*PROBLEM DESCRIPTION:* Please report every line in the entries that contains the string "workflow".

*SOURCE MATERIAL:*
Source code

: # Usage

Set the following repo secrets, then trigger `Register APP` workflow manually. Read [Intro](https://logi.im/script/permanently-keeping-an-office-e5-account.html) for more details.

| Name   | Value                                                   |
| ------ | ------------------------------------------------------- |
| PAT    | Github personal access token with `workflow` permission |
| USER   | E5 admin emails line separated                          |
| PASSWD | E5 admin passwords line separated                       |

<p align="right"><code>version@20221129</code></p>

*WRITTEN RESPONSE:*
Set the following repo secrets, then trigger `Register APP` workflow manually. Read [Intro](https://logi.im/script/permanently-keeping-an-office-e5-account.html) for more details.
| PAT    | Github personal access token with `workflow` permission |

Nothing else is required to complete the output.